### Source records
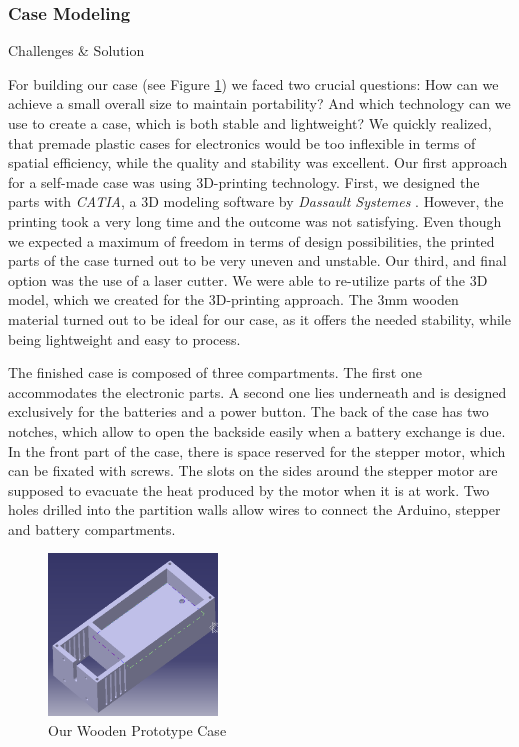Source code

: \documentclass{sigchi}
\begin{document}
\subsubsection{Case Modeling}
Challenges \& Solution

For building our case (see Figure \ref{fig:Case}) we faced two crucial questions: How can we achieve a small overall size to maintain portability? And which technology can we use to create a case, which is both stable and lightweight? 
We quickly realized, that premade plastic cases for electronics would be too inflexible in terms of spatial efficiency, while the quality and stability was excellent. Our first approach for a self-made case was using 3D-printing technology. First, we designed the parts with \textit{CATIA}, a 3D modeling software by \textit{Dassault Systemes} \cite{dassault}. However, the printing took a very long time and the outcome was not satisfying. Even though we expected a maximum of freedom in terms of design possibilities, the printed parts of the case turned out to be very uneven and unstable. 
Our third, and final option was the use of a laser cutter. We were able to re-utilize parts of the 3D model, which we created for the 3D-printing approach. The 3mm wooden material turned out to be ideal for our case, as it offers the needed stability, while being lightweight and easy to process. 

The finished case is composed of three compartments. The first one accommodates the electronic parts. 
A second one lies underneath and is designed exclusively for the batteries and a power button. The back of the case has two notches, which allow to open the backside easily when a battery exchange is due. In the front part of the case, there is space reserved for the stepper motor, which can be fixated with screws. The slots on the sides around the stepper motor are supposed to evacuate the heat produced by the motor when it is at work. Two holes drilled into the partition walls allow wires to connect the Arduino, stepper and battery compartments.

\begin{figure}
 	\center
 	\includegraphics[width=0.4\textwidth]{case.png}
	\caption{Our Wooden Prototype Case}
	\label{fig:Case}
\end{figure} 
\end{document}
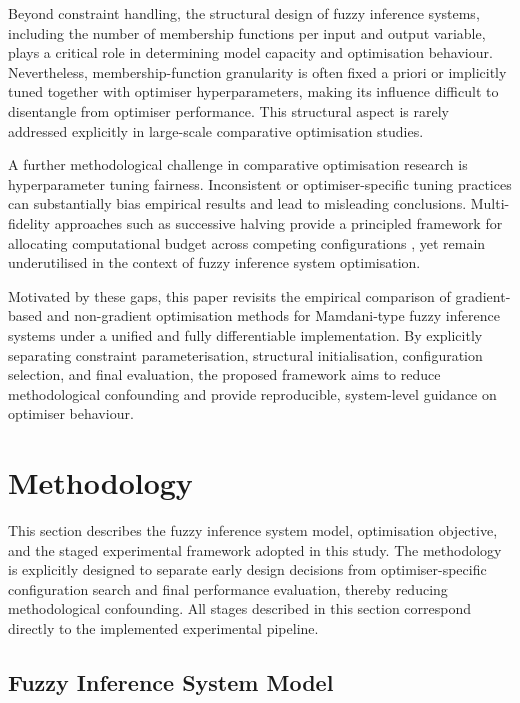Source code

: \documentclass[conference]{IEEEtran}
\begin{document}
Beyond constraint handling, the structural design of fuzzy inference systems,
including the number of membership functions per input and output variable,
plays a critical role in determining model capacity and optimisation behaviour.
Nevertheless, membership-function granularity is often fixed a priori or
implicitly tuned together with optimiser hyperparameters, making its influence
difficult to disentangle from optimiser performance.
This structural aspect is rarely addressed explicitly in large-scale
comparative optimisation studies.

A further methodological challenge in comparative optimisation research is
hyperparameter tuning fairness.
Inconsistent or optimiser-specific tuning practices can substantially bias
empirical results and lead to misleading conclusions.
Multi-fidelity approaches such as successive halving provide a principled
framework for allocating computational budget across competing configurations
\cite{jamieson2016sh}, yet remain underutilised in the context of fuzzy inference
system optimisation.

Motivated by these gaps, this paper revisits the empirical comparison of
gradient-based and non-gradient optimisation methods for Mamdani-type fuzzy
inference systems under a unified and fully differentiable implementation.
By explicitly separating constraint parameterisation, structural
initialisation, configuration selection, and final evaluation, the proposed
framework aims to reduce methodological confounding and provide reproducible,
system-level guidance on optimiser behaviour.

\section{Methodology}\label{sec:method}

This section describes the fuzzy inference system model, optimisation objective,
and the staged experimental framework adopted in this study.
The methodology is explicitly designed to separate early design decisions from
optimiser-specific configuration search and final performance evaluation, thereby
reducing methodological confounding.
All stages described in this section correspond directly to the implemented
experimental pipeline.

\subsection{Fuzzy Inference System Model}
\end{document}
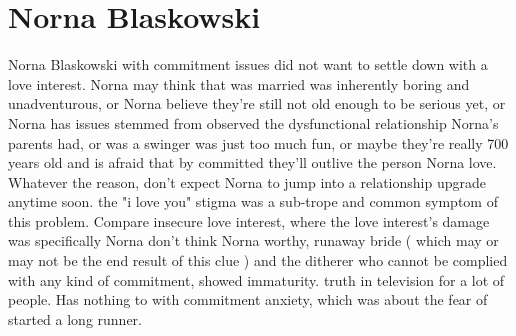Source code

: \documentclass[12pt]{book}
\begin{document}
\chapter{Norna Blaskowski}

Norna Blaskowski with commitment issues did not want to settle down with a love interest. Norna may think that was married was inherently boring and unadventurous, or Norna believe they're still not old enough to be serious yet, or Norna has issues stemmed from observed the dysfunctional relationship Norna's parents had, or was a swinger was just too much fun, or maybe they're really 700 years old and is afraid that by committed they'll outlive the person Norna love. Whatever the reason, don't expect Norna to jump into a relationship upgrade anytime soon. the "i love you" stigma was a sub-trope and common symptom of this problem. Compare insecure love interest, where the love interest's damage was specifically Norna don't think Norna worthy, runaway bride ( which may or may not be the end result of this clue ) and the ditherer who cannot be complied with any kind of commitment, showed immaturity. truth in television for a lot of people. Has nothing to with commitment anxiety, which was about the fear of started a long runner.
\end{document}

### Work to be completed
Find the lines that mention "tuning" in the entries and show them.

### Output for this task
hyperparameter tuning fairness.
Inconsistent or optimiser-specific tuning practices can substantially bias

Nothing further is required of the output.